_EXERCISE DIRECTIONS_. Among the records below, find each line containing the word "pardus" and copy it.

_Records drawn from a dataset_.
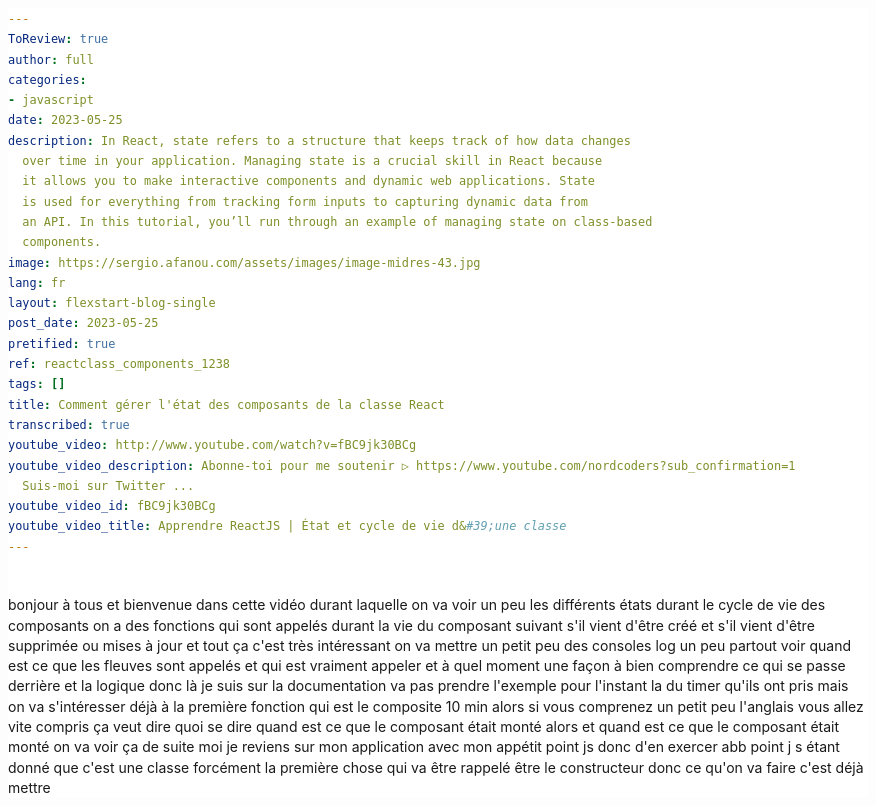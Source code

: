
 ```yaml
---
ToReview: true
author: full
categories:
- javascript
date: 2023-05-25
description: In React, state refers to a structure that keeps track of how data changes
  over time in your application. Managing state is a crucial skill in React because
  it allows you to make interactive components and dynamic web applications. State
  is used for everything from tracking form inputs to capturing dynamic data from
  an API. In this tutorial, you’ll run through an example of managing state on class-based
  components.
image: https://sergio.afanou.com/assets/images/image-midres-43.jpg
lang: fr
layout: flexstart-blog-single
post_date: 2023-05-25
pretified: true
ref: reactclass_components_1238
tags: []
title: Comment gérer l'état des composants de la classe React
transcribed: true
youtube_video: http://www.youtube.com/watch?v=fBC9jk30BCg
youtube_video_description: Abonne-toi pour me soutenir ▷ https://www.youtube.com/nordcoders?sub_confirmation=1
  Suis-moi sur Twitter ...
youtube_video_id: fBC9jk30BCg
youtube_video_title: Apprendre ReactJS | État et cycle de vie d&#39;une classe
---
```


# 

bonjour à tous et bienvenue dans cette
vidéo durant laquelle on va voir un peu
les différents états durant le cycle de
vie des composants
on a des fonctions qui sont appelés
durant la vie du composant suivant s'il
vient d'être créé et s'il vient d'être
supprimée ou mises à jour et tout ça
c'est très intéressant on va mettre un
petit peu des consoles log un peu
partout voir quand est ce que les
fleuves sont appelés et qui est vraiment
appeler et à quel moment
une façon à bien comprendre ce qui se
passe derrière et la logique donc là je
suis sur la documentation va pas prendre
l'exemple pour l'instant la du timer
qu'ils ont pris mais on va s'intéresser
déjà à la première fonction qui est le
composite 10 min alors si vous comprenez
un petit peu l'anglais vous allez vite
compris ça veut dire quoi se dire quand
est ce que le composant était monté
alors et quand est ce que le composant
était monté on va voir ça de suite
moi je reviens sur mon application avec
mon appétit point js donc d'en exercer
abb point j s étant donné que c'est une
classe forcément la première chose qui
va être rappelé être le constructeur
donc ce qu'on va faire c'est déjà mettre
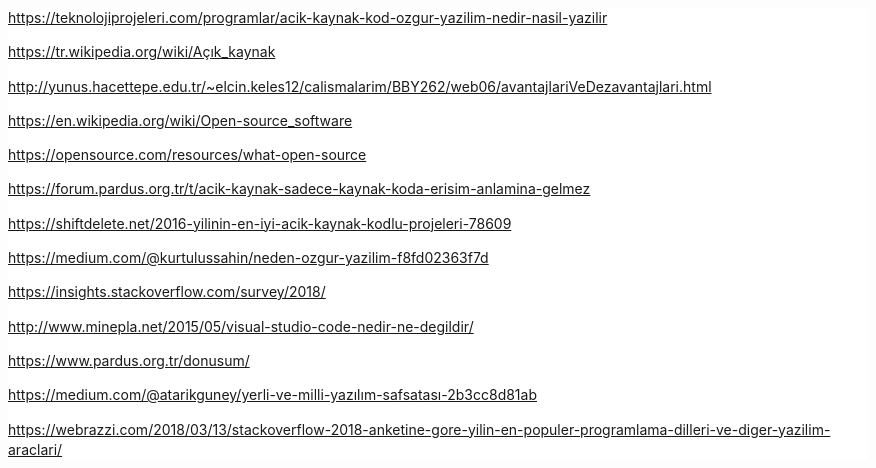 https://teknolojiprojeleri.com/programlar/acik-kaynak-kod-ozgur-yazilim-nedir-nasil-yazilir 

https://tr.wikipedia.org/wiki/Açık_kaynak

http://yunus.hacettepe.edu.tr/~elcin.keles12/calismalarim/BBY262/web06/avantajlariVeDezavantajlari.html

https://en.wikipedia.org/wiki/Open-source_software

https://opensource.com/resources/what-open-source

https://forum.pardus.org.tr/t/acik-kaynak-sadece-kaynak-koda-erisim-anlamina-gelmez

https://shiftdelete.net/2016-yilinin-en-iyi-acik-kaynak-kodlu-projeleri-78609

https://medium.com/@kurtulussahin/neden-ozgur-yazilim-f8fd02363f7d

https://insights.stackoverflow.com/survey/2018/

http://www.minepla.net/2015/05/visual-studio-code-nedir-ne-degildir/

https://www.pardus.org.tr/donusum/

https://medium.com/@atarikguney/yerli-ve-milli-yazılım-safsatası-2b3cc8d81ab

https://webrazzi.com/2018/03/13/stackoverflow-2018-anketine-gore-yilin-en-populer-programlama-dilleri-ve-diger-yazilim-araclari/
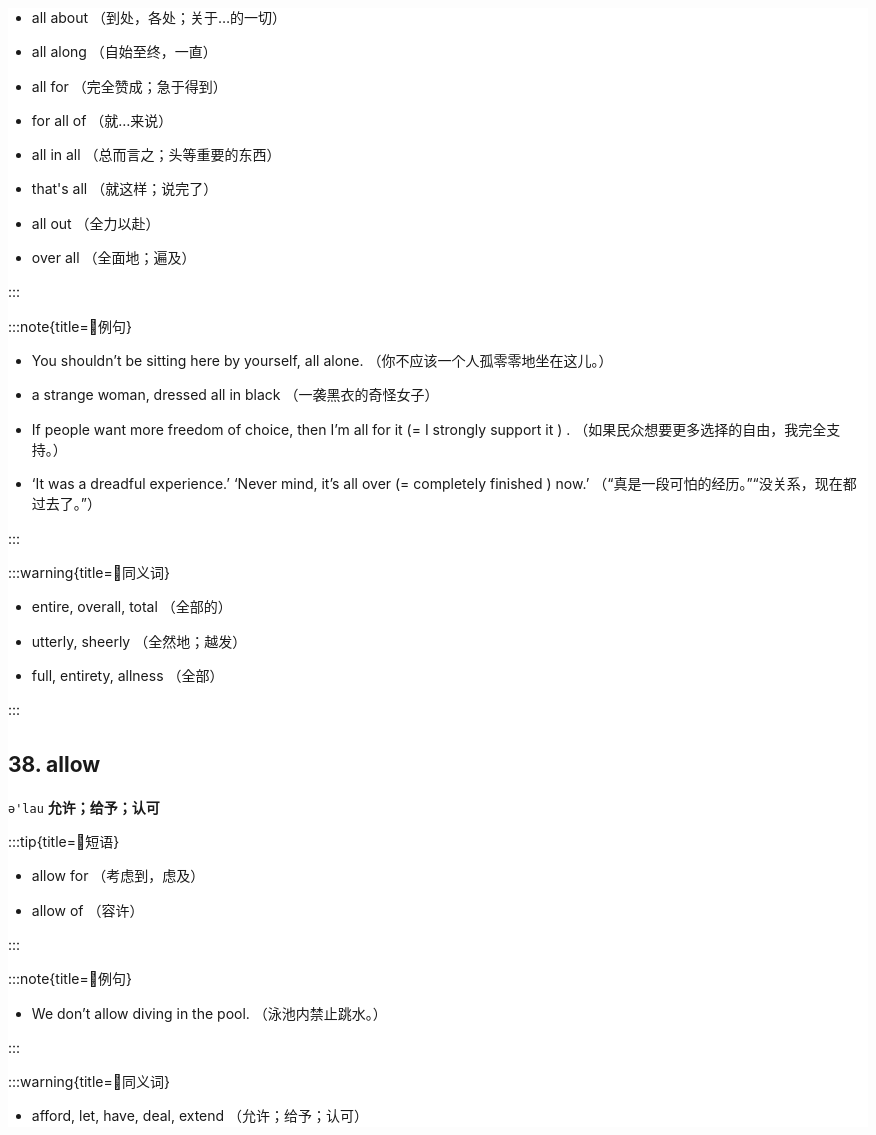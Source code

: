 - all about （到处，各处；关于…的一切）

- all along （自始至终，一直）

- all for （完全赞成；急于得到）

- for all of （就…来说）

- all in all （总而言之；头等重要的东西）

- that's all （就这样；说完了）

- all out （全力以赴）

- over all （全面地；遍及）

:::

:::note{title=🎤例句}

- You shouldn’t be sitting here by yourself, all alone. （你不应该一个人孤零零地坐在这儿。）

- a strange woman, dressed all in black （一袭黑衣的奇怪女子）

- If people want more freedom of choice, then I’m all for it (=  I strongly support it  ) . （如果民众想要更多选择的自由，我完全支持。）

- ‘It was a dreadful experience.’ ‘Never mind, it’s all over (=  completely finished  ) now.’ （“真是一段可怕的经历。”“没关系，现在都过去了。”）

:::

:::warning{title=🤔同义词}

- entire, overall, total （全部的）

- utterly, sheerly （全然地；越发）

- full, entirety, allness （全部）

:::


## 38. allow

`ə'lau`  **允许；给予；认可**

:::tip{title=🤩短语}

- allow for （考虑到，虑及）

- allow of （容许）

:::

:::note{title=🎤例句}

- We don’t allow diving in the pool. （泳池内禁止跳水。）

:::

:::warning{title=🤔同义词}

- afford, let, have, deal, extend （允许；给予；认可）
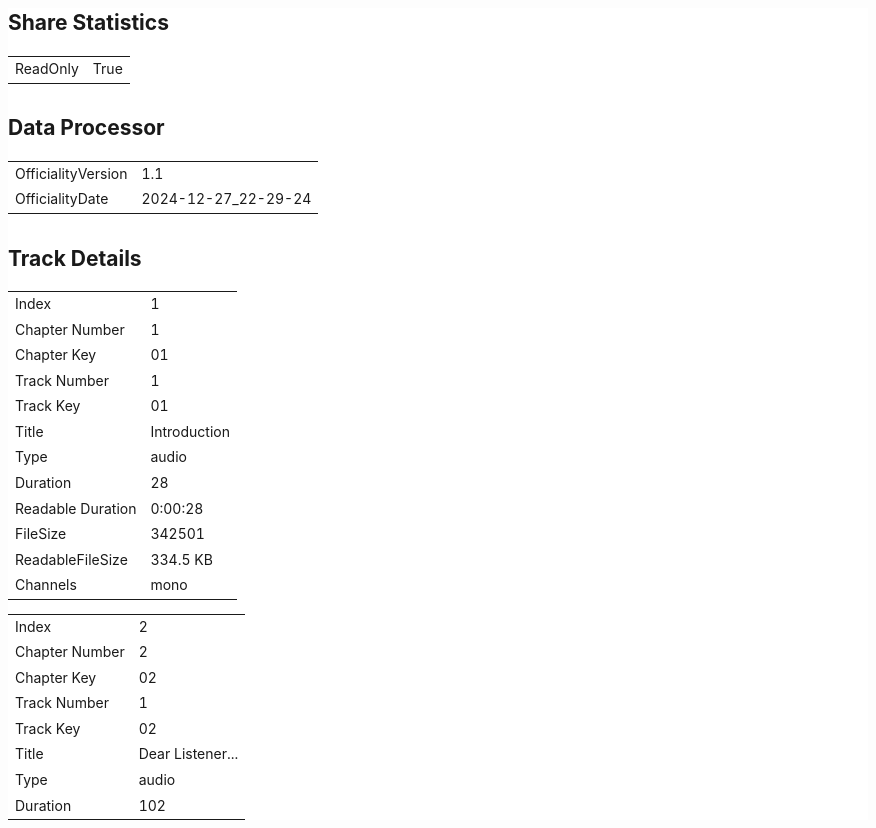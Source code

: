 
## Share Statistics

|  |  |
| - | - |
| ReadOnly | True |


## Data Processor

|  |  |
| - | - |
| OfficialityVersion | 1.1
| OfficialityDate | 2024-12-27_22-29-24


## Track Details

|  |  |
| - | - |
| Index | 1 |
| Chapter Number | 1 |
| Chapter Key | 01 |
| Track Number | 1 |
| Track Key | 01 |
| Title | Introduction |
| Type | audio |
| Duration | 28 |
| Readable Duration | 0:00:28 |
| FileSize | 342501 |
| ReadableFileSize | 334.5 KB |
| Channels | mono |

|  |  |
| - | - |
| Index | 2 |
| Chapter Number | 2 |
| Chapter Key | 02 |
| Track Number | 1 |
| Track Key | 02 |
| Title | Dear Listener... |
| Type | audio |
| Duration | 102 |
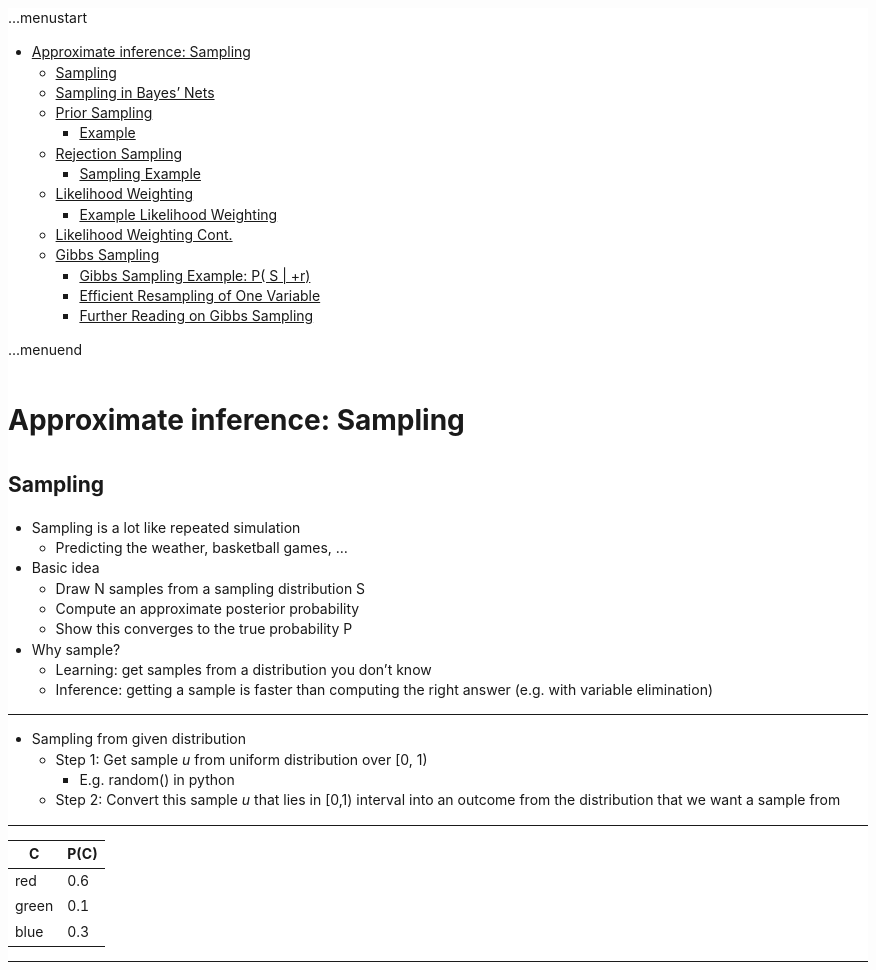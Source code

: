 ...menustart

 - [Approximate inference: Sampling](#cc9a4c958f31f481f18fcc2449a18506)
     - [Sampling](#1d07814d12178c958e4233501cb0bdc7)
     - [Sampling in Bayes’ Nets](#7bdab2b4b6b4f6a48cbf1e07f48c7f94)
     - [Prior Sampling](#d9850ac369194d66ab390de368f1cf63)
         - [Example](#0a52730597fb4ffa01fc117d9e71e3a9)
     - [Rejection Sampling](#da3112458f911630996b5661ccd81e9d)
         - [Sampling Example](#c6947b6b4431fade42a12cf65b3c9a80)
     - [Likelihood Weighting](#6e0d79ed12bd0076ebad0fc27629611e)
         - [Example Likelihood Weighting](#3eb57101576ca6e2a3251b14ff38ce8f)
     - [Likelihood Weighting Cont.](#6d927b96f874f88bd5461de8ac4b040a)
     - [Gibbs Sampling](#16169430c0295688db141ebd3163baf5)
         - [Gibbs Sampling Example: P( S | +r)](#a4d4a785b477b26309b7ec181f443a28)
         - [Efficient Resampling of One Variable](#5fb1b8f1b2e4f8b4d7772cae296c4642)
         - [Further Reading on Gibbs Sampling](#e71302c1ea74db4751ea7bc9282430c5)

...menuend


<h2 id="cc9a4c958f31f481f18fcc2449a18506"></h2>

# Approximate inference: Sampling 

<h2 id="1d07814d12178c958e4233501cb0bdc7"></h2>

## Sampling

 - Sampling is a lot like repeated simulation
    - Predicting the weather, basketball games, …
 - Basic idea
    - Draw N samples from a sampling distribution S
    - Compute an approximate posterior probability
    - Show this converges to the true probability P
 - Why sample?
    - Learning: get samples from a distribution you don’t know
    - Inference: getting a sample is faster than computing the right answer (e.g. with variable elimination)

--- 

 - Sampling from given distribution
    - Step 1: Get sample *u* from uniform distribution over \[0, 1)
        - E.g. random() in python
    - Step 2: Convert this sample *u* that lies in \[0,1) interval  into an outcome from the distribution that we want a sample from

---

C | P(C)
--- | --- 
red | 0.6
green | 0.1
blue | 0.3

---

_ANSWER TO THIS PROBLEM_.
https://forum.pardus.org.tr/t/acik-kaynak-sadece-kaynak-koda-erisim-anlamina-gelmez
https://www.pardus.org.tr/donusum/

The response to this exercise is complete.